I've been out since May 6th


----------



## Mathewsju (Jan 19, 2008)

i'm out on tuesday june 8...finally!!!


----------



## hunter14 (Oct 14, 2009)

june 28th


----------



## ACE13 (Oct 10, 2009)

1 week


----------



## kegan (Aug 28, 2006)

Mathewsju said:


> i'm out on tuesday june 8...finally!!!


Same here. Senior dinner dance is the 7th, then graduation, then out into the cold cruel world... won't they be in for a treat:devil:


----------



## countryboy173 (Jul 18, 2008)

20 days left :darkbeer: then a week of tests :thumbs_do


----------



## N7709K (Dec 17, 2008)

i got a couple weeks


----------



## Sighting In (Feb 5, 2009)

I get out the 26th.

For all of you who get out in June, is that because of snow days pushing summer back? I wouldn't know; we don't get snow in central-AZ.


----------



## Mathewsju (Jan 19, 2008)

kegan said:


> Same here. Senior dinner dance is the 7th, then graduation, then out into the cold cruel world... won't they be in for a treat:devil:


haha, that will suck. but if your on the way to college, you can expect alot more fun experience than in high school


----------



## countryboy173 (Jul 18, 2008)

Sighting In said:


> I get out the 26th.
> 
> For all of you who get out in June, is that because of snow days pushing summer back? I wouldn't know; we don't get snow in central-AZ.


All the schools around here get out around middle of June and go back early September.

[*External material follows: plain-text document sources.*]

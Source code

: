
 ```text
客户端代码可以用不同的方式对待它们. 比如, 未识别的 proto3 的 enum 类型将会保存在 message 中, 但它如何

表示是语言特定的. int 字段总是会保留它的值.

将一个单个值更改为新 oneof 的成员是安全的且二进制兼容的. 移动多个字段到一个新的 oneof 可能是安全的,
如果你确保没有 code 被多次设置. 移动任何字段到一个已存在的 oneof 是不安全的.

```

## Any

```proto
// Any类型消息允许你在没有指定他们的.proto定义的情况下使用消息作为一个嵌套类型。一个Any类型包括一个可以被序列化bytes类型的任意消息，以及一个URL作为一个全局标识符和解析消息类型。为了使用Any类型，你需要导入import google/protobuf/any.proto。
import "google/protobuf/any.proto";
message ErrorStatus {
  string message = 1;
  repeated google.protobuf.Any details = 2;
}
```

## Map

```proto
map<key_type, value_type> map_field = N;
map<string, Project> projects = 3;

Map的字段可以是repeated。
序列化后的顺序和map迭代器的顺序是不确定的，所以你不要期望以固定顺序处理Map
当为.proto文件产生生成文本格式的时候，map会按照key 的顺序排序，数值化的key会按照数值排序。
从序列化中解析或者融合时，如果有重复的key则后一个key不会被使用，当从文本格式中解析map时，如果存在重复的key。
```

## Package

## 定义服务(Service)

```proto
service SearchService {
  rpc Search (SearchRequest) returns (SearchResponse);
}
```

Regardless of snowdays.. Im assuming you guys go back to school earlier


----------



## browningRAGE (Dec 19, 2009)

Get out June 2nd :teeth:


----------



## bowtechy95 (Oct 29, 2008)

we get to go to six flags june 7th, then we have promotion june 8th.. which is our last day


----------



## Afree (Sep 20, 2007)

Done on Wednesday after my Bio final.....


----------



## tannercollins10 (Oct 25, 2009)

Afree said:


> Done on Wednesday after my Bio final.....


we get out this friday


----------



## Ignition kid (Oct 7, 2008)

This is my last week, but I have to double up on my work.


----------



## kegan (Aug 28, 2006)

Mathewsju said:


> haha, that will suck. but if your on the way to college, you can expect alot more fun experience than in high school


I'mnot worried... but everyone else should be


----------



## archerykid13 (Aug 11, 2009)

May 28, but the last week of school we do this career week crap.

AK13


----------



## corpralbarn (Jan 21, 2009)

browningRAGE said:


> Get out June 2nd :teeth:


same here


----------



## Diamond_Archer (Apr 8, 2010)

18 more school days!!!!!!!


----------



## I'm Not Ted (Feb 12, 2009)

I got 8 total days left. Out on the 28 I think. Then it's on to football the next week and shooting every day with maybe some camping and motorcycles in between.


----------



## AJarcher (Feb 6, 2010)

3 weeks


----------



## hunter14 (Oct 14, 2009)

hunter14 said:


> june 28th


I actually get out june 15 but have to write 3 exams


----------



## muzzyman1212 (Mar 28, 2009)

i get out june 8th


----------



## mathewsshooter9 (Apr 18, 2009)

we get out in liganore in md about june 15


----------



## defrost (Feb 21, 2010)

Sighting In said:


> I get out the 26th.
> 
> For all of you who get out in June, is that because of snow days pushing summer back? I wouldn't know; we don't get snow in central-AZ.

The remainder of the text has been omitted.